Specify a genetic code using either 'Name' or Code ID (as an integer or string)
Code IDName
1Standard
2Vertebrate Mitochondrial
3Yeast Mitochondrial
4Mold Mitochondrial; Protozoan Mitochondrial; Coelenterate Mitochondrial; Mycoplasma; Spiroplasma
5Invertebrate Mitochondrial
6Ciliate Nuclear; Dasycladacean Nuclear; Hexamita Nuclear
9Echinoderm Mitochondrial; Flatworm Mitochondrial
10Euplotid Nuclear
11Bacterial, Archaeal and Plant Plastid
12Alternative Yeast Nuclear
13Ascidian Mitochondrial
14Alternative Flatworm Mitochondrial
15Blepharisma Macronuclear
16Chlorophycean Mitochondrial
21Trematode Mitochondrial
22Scenedesmus obliquus Mitochondrial
23Thraustochytrium Mitochondrial
24Rhabdopleuridae Mitochondrial
25Candidate Division SR1 and Gracilibacteria
26Pachysolen tannophilus Nuclear
27Karyorelict Nuclear
28Condylostoma Nuclear
29Mesodinium Nuclear
30Peritrich Nuclear
31Blastocrithidia Nuclear
32Balanophoraceae Plastid
33Cephalodiscidae Mitochondrial

27 rows x 2 columns

Use the top level get_code() function to get a specific genetic code. Use a code ID from the above table.
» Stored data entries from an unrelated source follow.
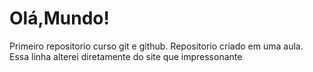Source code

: # Olá,Mundo!
 Primeiro repositorio curso git e github.
 Repositorio criado em uma aula.
 Essa linha alterei diretamente do site que impressonante

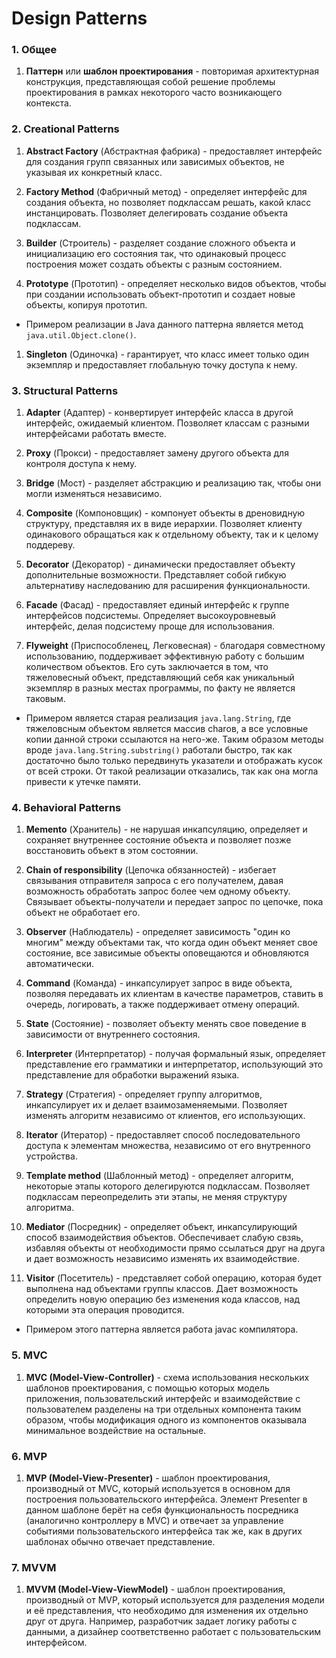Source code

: # Design Patterns

### 1. Общее

1. **Паттерн** или **шаблон проектирования** - повторимая архитектурная конструкция, представляющая собой решение проблемы проектирования в рамках некоторого часто возникающего контекста.

### 2. Creational Patterns

1. **Abstract Factory** (Абстрактная фабрика) - предоставляет интерфейс для создания групп связанных или зависимых объектов, не указывая их конкретный класс.

1. **Factory Method** (Фабричный метод) - определяет интерфейс для создания объекта, но позволяет подклассам решать, какой класс инстанцировать. Позволяет делегировать создание объекта подклассам.

1. **Builder** (Строитель) - разделяет создание сложного объекта и инициализацию его состояния так, что одинаковый процесс построения может создать объекты с разным состоянием.

1. **Prototype** (Прототип) - определяет несколько видов объектов, чтобы при создании использовать объект-прототип и создает новые объекты, копируя прототип.
  - Примером реализации в Java данного паттерна является метод `java.util.Object.clone()`.

1. **Singleton** (Одиночка) - гарантирует, что класс имеет только один экземпляр и предоставляет глобальную точку доступа к нему.

### 3. Structural Patterns

1. **Adapter** (Адаптер) - конвертирует интерфейс класса в другой интерфейс, ожидаемый клиентом. Позволяет классам с разными интерфейсами работать вместе.

1. **Proxy** (Прокси) - предоставляет замену другого объекта для контроля доступа к нему.

1. **Bridge** (Мост) - разделяет абстракцию и реализацию так, чтобы они могли изменяться независимо.

1. **Composite** (Компоновщик) - компонует объекты в дреновидную структуру, представляя их в виде иерархии. Позволяет клиенту одинакового обращаться как к отдельному объекту, так и к целому поддереву.

1. **Decorator** (Декоратор) - динамически предоставляет объекту дополнительные возможности. Представляет собой гибкую альтернативу наследованию для расширения функциональности.

1. **Facade** (Фасад) - предоставляет единый интерфейс к группе интерфейсов подсистемы. Определяет высокоуровневый интерфейс, делая подсистему проще для использования.

1. **Flyweight** (Приспособленец, Легковесная) - благодаря совместному использованию, поддерживает эффективную работу с большим количеством объектов. Его суть заключается в том, что тяжеловесный объект, представляющий себя как уникальный экземпляр в разных местах программы, по факту не является таковым.
  - Примером является старая реализация `java.lang.String`, где тяжеловсным объектом является массив charов, а все условные копии данной строки ссылаются на него-же. Таким образом методы вроде `java.lang.String.substring()` работали быстро, так как достаточно было только передвинуть указатели и отображать кусок от всей строки. От такой реализации отказались, так как она могла привести к утечке памяти.

### 4. Behavioral Patterns

1. **Memento** (Хранитель) - не нарушая инкапсуляцию, определяет и сохраняет внутреннее состояние объекта и позволяет позже восстановить объект в этом состоянии.

1. **Chain of responsibility** (Цепочка обязанностей) - избегает связывания отправителя запроса с его получателем, давая возможность обработать запрос более чем одному объекту. Связывает объекты-получатели и передает запрос по цепочке, пока объект не обработает его.

1. **Observer** (Наблюдатель) - определяет зависимость "один ко многим" между объектами так, что когда один объект меняет свое состояние, все зависимые объекты оповещаются и обновляются автоматически.

1. **Command** (Команда) - инкапсулирует запрос в виде объекта, позволяя передавать их клиентам в качестве параметров, ставить в очередь, логировать, а также поддерживает отмену операций.

1. **State** (Состояние) - позволяет объекту менять свое поведение в зависимости от внутреннего состояния.

1. **Interpreter** (Интерпретатор) - получая формальный язык, определяет представление его грамматики и интерпретатор, использующий это представление для обработки выражений языка.

1. **Strategy** (Стратегия) - определяет группу алгоритмов, инкапсулирует их и делает взаимозаменяемыми. Позволяет изменять алгоритм независимо от клиентов, его использующих.

1. **Iterator** (Итератор) - предоставляет способ последовательного доступа к элементам множества, независимо от его внутренного устройства.

1. **Template method** (Шаблонный метод) - определяет алгоритм, некоторые этапы которого делегируются подклассам. Позволяет подклассам переопределить эти этапы, не меняя структуру алгоритма.

1. **Mediator** (Посредник) - определяет объект, инкапсулирующий способ взаимодействия объектов. Обеспечивает слабую свзяь, избавляя объекты от необходимости прямо ссылаться друг на друга и дает возможность независимо изменять их взаимодействие.

1. **Visitor** (Посетитель) - представляет собой операцию, которая будет выполнена над объектами группы классов. Дает возможность определить новую операцию без изменения кода классов, над которыми эта операция проводится.
  - Примером этого паттерна является работа javac компилятора.

### 5. MVC

1. **MVC (Model-View-Controller)** - схема использования нескольких шаблонов проектирования, с помощью которых модель приложения, пользовательский интерфейс и взаимодействие с пользователем разделены на три отдельных компонента таким образом, чтобы модификация одного из компонентов оказывала минимальное воздействие на остальные.

### 6. MVP

1. **MVP (Model-View-Presenter)** - шаблон проектирования, производный от MVC, который используется в основном для построения пользовательского интерфейса. Элемент Presenter в данном шаблоне берёт на себя функциональность посредника (аналогично контроллеру в MVC) и отвечает за управление событиями пользовательского интерфейса так же, как в других шаблонах обычно отвечает представление.

### 7. MVVM

1. **MVVM (Model-View-ViewModel)** - шаблон проектирования, производный от MVP, который используется для разделения модели и её представления, что необходимо для изменения их отдельно друг от друга. Например, разработчик задает логику работы с данными, а дизайнер соответственно работает с пользовательским интерфейсом.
from cogent3 import get_code

gc = get_code(1)
gc
Standard
aaIUPAC codecodons
AlanineAGCT,GCC,GCA,GCG
CysteineCTGT,TGC
Aspartic AcidDGAT,GAC
Glutamic AcidEGAA,GAG
PhenylalanineFTTT,TTC
GlycineGGGT,GGC,GGA,GGG
HistidineHCAT,CAC
IsoleucineIATT,ATC,ATA
LysineKAAA,AAG
LeucineLTTA,TTG,CTT,CTC,CTA,CTG
MethionineMATG
AsparagineNAAT,AAC
ProlinePCCT,CCC,CCA,CCG
GlutamineQCAA,CAG
ArginineRCGT,CGC,CGA,CGG,AGA,AGG
SerineSTCT,TCC,TCA,TCG,AGT,AGC
ThreonineTACT,ACC,ACA,ACG
ValineVGTT,GTC,GTA,GTG
TryptophanWTGG
TyrosineYTAT,TAC
STOP*TAA,TAG,TGA

8.7.1. Useful GeneticCode attributes#

sense_codons

The codons that encode an amino acid. The trinucleotide string is the key, and the single-character IUPAC code for the amino acid is the value.

codons

Maps all codon strings to corresponding amino acid IUPAC code.

synonyms

Maps all amino acid IUPAC codes to their codons. (The reverse of codons.)
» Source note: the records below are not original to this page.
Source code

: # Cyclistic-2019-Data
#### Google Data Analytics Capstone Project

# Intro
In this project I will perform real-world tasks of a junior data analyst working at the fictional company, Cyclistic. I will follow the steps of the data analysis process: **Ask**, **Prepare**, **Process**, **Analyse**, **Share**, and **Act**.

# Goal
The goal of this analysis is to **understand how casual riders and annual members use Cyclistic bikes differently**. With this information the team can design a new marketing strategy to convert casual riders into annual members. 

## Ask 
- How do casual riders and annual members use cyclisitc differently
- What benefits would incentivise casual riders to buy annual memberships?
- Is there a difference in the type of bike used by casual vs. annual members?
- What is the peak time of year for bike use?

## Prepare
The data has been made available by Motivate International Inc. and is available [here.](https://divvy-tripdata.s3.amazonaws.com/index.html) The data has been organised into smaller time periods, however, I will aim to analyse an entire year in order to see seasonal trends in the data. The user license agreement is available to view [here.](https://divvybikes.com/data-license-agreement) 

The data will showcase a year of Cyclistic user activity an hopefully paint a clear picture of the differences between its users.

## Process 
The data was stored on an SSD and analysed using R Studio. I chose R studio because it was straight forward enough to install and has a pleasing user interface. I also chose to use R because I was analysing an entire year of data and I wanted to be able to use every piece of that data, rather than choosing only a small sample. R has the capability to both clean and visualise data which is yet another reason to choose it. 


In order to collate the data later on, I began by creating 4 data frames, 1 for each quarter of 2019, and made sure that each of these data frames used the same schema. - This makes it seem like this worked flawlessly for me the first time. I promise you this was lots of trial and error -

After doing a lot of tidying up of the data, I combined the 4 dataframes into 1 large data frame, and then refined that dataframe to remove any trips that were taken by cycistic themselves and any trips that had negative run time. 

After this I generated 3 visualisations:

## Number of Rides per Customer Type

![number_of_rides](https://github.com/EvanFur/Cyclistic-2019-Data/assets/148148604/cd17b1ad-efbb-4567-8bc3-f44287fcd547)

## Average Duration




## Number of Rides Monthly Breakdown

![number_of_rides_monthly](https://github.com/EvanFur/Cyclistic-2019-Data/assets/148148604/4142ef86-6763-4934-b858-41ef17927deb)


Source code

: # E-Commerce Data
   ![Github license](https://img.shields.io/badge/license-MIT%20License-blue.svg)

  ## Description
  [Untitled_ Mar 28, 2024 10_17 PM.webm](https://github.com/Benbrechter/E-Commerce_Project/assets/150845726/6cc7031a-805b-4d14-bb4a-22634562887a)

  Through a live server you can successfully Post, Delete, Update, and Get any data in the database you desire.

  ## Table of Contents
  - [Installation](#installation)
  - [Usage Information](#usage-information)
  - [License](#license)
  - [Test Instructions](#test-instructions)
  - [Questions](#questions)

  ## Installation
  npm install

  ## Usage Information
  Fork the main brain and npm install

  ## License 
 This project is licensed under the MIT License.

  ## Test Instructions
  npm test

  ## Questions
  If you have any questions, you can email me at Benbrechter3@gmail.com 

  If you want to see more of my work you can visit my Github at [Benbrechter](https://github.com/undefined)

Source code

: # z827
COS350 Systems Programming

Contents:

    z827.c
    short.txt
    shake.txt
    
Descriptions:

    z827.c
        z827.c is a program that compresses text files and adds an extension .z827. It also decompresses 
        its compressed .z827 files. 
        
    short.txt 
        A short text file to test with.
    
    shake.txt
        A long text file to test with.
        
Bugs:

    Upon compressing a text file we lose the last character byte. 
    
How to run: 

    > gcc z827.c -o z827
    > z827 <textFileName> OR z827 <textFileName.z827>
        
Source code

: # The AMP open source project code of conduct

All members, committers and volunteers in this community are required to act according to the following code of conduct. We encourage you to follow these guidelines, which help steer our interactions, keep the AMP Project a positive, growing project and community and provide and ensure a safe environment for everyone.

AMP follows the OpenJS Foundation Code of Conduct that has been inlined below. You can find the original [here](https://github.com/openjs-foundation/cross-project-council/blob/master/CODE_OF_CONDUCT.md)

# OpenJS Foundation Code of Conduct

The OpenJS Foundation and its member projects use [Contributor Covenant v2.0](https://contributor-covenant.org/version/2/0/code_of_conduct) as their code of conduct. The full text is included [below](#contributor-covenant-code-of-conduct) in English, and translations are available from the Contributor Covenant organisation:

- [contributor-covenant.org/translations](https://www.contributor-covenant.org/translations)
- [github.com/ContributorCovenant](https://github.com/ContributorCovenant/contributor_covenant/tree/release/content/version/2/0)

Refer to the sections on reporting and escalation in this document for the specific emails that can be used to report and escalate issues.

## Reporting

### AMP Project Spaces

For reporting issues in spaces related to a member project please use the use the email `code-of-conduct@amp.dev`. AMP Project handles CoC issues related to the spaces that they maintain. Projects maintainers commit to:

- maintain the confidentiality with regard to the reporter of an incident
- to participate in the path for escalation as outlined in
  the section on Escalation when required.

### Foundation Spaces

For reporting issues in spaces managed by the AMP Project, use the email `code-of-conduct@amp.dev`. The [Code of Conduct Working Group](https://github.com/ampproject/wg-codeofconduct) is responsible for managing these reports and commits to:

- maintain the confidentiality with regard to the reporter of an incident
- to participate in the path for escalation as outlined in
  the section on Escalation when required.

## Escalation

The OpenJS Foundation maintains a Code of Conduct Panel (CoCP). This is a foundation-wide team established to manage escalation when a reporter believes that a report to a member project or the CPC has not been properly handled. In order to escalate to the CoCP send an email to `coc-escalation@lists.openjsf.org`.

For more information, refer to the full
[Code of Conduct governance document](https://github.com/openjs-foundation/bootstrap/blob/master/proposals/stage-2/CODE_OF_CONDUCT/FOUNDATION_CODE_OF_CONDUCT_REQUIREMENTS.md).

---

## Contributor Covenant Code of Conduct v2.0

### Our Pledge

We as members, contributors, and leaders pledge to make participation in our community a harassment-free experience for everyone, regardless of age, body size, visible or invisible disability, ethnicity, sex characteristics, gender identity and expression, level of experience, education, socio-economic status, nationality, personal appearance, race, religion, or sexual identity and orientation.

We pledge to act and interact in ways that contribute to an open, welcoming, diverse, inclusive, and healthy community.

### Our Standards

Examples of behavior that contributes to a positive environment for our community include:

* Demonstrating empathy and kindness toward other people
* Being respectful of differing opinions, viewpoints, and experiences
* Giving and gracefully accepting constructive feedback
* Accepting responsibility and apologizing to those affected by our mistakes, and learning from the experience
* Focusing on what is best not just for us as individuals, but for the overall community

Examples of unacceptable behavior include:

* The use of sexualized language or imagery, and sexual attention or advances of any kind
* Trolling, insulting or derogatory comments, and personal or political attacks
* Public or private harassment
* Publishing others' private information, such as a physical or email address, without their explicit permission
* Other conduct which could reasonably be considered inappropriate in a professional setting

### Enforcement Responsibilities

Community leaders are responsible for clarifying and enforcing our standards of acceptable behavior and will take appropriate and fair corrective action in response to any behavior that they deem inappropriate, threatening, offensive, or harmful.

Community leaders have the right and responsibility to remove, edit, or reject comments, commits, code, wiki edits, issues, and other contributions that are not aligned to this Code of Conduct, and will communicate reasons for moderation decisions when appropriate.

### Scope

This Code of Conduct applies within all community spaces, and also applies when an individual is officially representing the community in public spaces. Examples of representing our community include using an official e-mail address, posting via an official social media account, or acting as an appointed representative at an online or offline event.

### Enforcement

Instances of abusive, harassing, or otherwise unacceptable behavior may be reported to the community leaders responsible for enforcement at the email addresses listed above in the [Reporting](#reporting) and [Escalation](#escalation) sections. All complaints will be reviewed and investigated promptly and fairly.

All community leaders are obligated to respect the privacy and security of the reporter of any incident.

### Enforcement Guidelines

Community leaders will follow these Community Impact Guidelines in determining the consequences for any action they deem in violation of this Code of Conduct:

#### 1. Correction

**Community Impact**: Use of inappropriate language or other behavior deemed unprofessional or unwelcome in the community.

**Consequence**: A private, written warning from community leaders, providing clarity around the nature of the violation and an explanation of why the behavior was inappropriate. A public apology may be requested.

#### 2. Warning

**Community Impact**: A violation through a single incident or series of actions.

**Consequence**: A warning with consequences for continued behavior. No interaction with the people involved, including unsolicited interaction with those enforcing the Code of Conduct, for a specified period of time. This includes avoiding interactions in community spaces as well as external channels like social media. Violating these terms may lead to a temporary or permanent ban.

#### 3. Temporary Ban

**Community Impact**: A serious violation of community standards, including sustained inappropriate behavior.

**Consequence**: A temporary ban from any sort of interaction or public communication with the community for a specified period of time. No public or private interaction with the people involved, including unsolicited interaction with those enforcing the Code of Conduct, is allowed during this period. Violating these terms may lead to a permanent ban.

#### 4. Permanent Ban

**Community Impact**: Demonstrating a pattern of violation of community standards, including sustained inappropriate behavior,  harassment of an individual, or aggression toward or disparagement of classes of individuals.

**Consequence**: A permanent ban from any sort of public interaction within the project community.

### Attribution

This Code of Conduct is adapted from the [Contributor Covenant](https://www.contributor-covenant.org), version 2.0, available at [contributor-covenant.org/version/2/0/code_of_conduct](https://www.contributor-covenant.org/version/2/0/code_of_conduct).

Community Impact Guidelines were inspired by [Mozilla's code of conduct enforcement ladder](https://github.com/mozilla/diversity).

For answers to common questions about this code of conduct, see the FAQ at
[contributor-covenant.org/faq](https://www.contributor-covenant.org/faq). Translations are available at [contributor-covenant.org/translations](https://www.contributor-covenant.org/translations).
8.7.2. Using GeneticCode instances#

Genetic code objects act like dictionaries for trinucleotide strings or single-letter strings. The former is interpreted as RNA or DNA, the latter as the single-character amino acid code.
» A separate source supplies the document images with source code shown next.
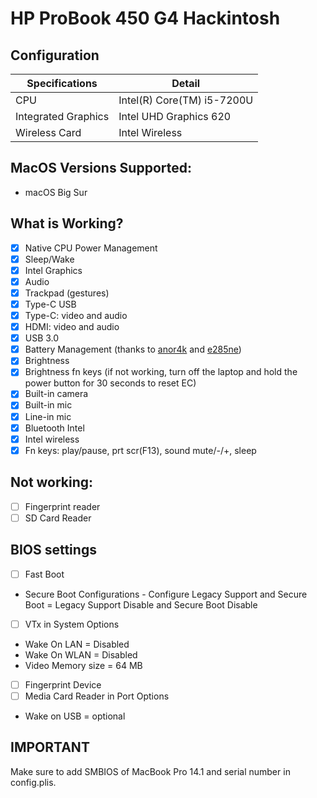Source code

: # HP ProBook 450 G4 Hackintosh

## Configuration

| Specifications      | Detail                       |
| ------------------- | ---------------------------- |
| CPU                 | Intel(R) Core(TM) i5-7200U   |
| Integrated Graphics | Intel UHD Graphics 620       |
| Wireless Card       | Intel Wireless               |

## MacOS Versions Supported:

- macOS Big Sur

## What is Working?

- [x] Native CPU Power Management
- [x] Sleep/Wake
- [x] Intel Graphics
- [x] Audio
- [x] Trackpad (gestures)
- [x] Type-C USB
- [x] Type-C: video and audio
- [x] HDMI: video and audio
- [x] USB 3.0
- [x] Battery Management (thanks to [anor4k](https://www.tonymacx86.com/threads/guide-how-to-patch-dsdt-for-working-battery-status.116102/page-500#post-2021126) and [e285ne](https://www.tonymacx86.com/threads/guide-hp-probook-430-g6-whiskey-lake.282302/page-6#post-2147595))
- [x] Brightness
- [x] Brightness fn keys (if not working, turn off the laptop and hold the power button for 30 seconds to reset EC)
- [x] Built-in camera
- [x] Built-in mic
- [x] Line-in mic
- [x] Bluetooth Intel
- [x] Intel wireless
- [x] Fn keys: play/pause, prt scr(F13), sound mute/-/+, sleep

## Not working:

- [ ] Fingerprint reader
- [ ] SD Card Reader

## BIOS settings

- [ ] Fast Boot
- Secure Boot Configurations - Configure Legacy Support and Secure Boot = Legacy Support Disable and Secure Boot Disable
- [ ] VTx in System Options
- Wake On LAN = Disabled
- Wake On WLAN = Disabled
- Video Memory size = 64 MB
- [ ] Fingerprint Device
- [ ] Media Card Reader in Port Options
- Wake on USB = optional

## IMPORTANT

Make sure to add SMBIOS of MacBook Pro 14.1 and serial number in config.plis.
You can get the encoded amino acid from a RNA triplet

aa = gc["UAC"]
aa
'Y'

or DNA triplet.

aa = gc["TAC"]
aa
'Y'

The mapping from codon to amino acid is provided by the genetic code instance sense_codons attribute. So, calling list() on that dict returns just the sense codons [1].

list(gc.sense_codons)[:4]
['TTT', 'TTC', 'TTA', 'TTG']

You can get all the codons that encode an amino acid.

codons = gc["Y"]
codons
['TAT', 'TAC']

You can check whether a codon is a start

gc.is_start("ATG")
True

or stop codon

gc.is_stop("TAA")
True

Stop codons are represented by "*" character.

gc["TGA"]
'*'
gc["*"]
['TAA', 'TAG', 'TGA']

You can translate a string.

gc.translate("TCGACCGTTTAAGCC")
'STV*A'

You can get the code as a Table,

table = gc.to_table()
table
Standard
aaIUPAC codecodons
AlanineAGCT,GCC,GCA,GCG
CysteineCTGT,TGC
Aspartic AcidDGAT,GAC
Glutamic AcidEGAA,GAG
PhenylalanineFTTT,TTC
GlycineGGGT,GGC,GGA,GGG
HistidineHCAT,CAC
IsoleucineIATT,ATC,ATA
LysineKAAA,AAG
LeucineLTTA,TTG,CTT,CTC,CTA,CTG
MethionineMATG
AsparagineNAAT,AAC
ProlinePCCT,CCC,CCA,CCG
GlutamineQCAA,CAG
ArginineRCGT,CGC,CGA,CGG,AGA,AGG
SerineSTCT,TCC,TCA,TCG,AGT,AGC
ThreonineTACT,ACC,ACA,ACG
ValineVGTT,GTC,GTA,GTG
TryptophanWTGG
TyrosineYTAT,TAC
STOP*TAA,TAG,TGA

21 rows x 3 columns

See the cogent3 cookbook documentation for more on using genetic codes.

8.7.3. Exercises#

Identify all sense codons that differ from each other at only one of the codon positions. Group these pairs by codon position [2]. The following questions refer to these groupings.

  1. Pick a genetic code and, for each such codon position group, count the number of changes that are synonymous. Is there a difference between the codon position and the proportion of synonymous changes?

  2. Does the property measured in the previous question differ between the genetic codes?

  3. Categorise the codon differences by whether they are transition or transversion changes (see Point mutations). Assess whether the fraction of synonymous changes differs between transition and transversion changes.

  4. Is there variation (between the genetic codes) in the number of stop codons? Assess this programmatically.

    Hint: look at the attributes on the genetic code instance.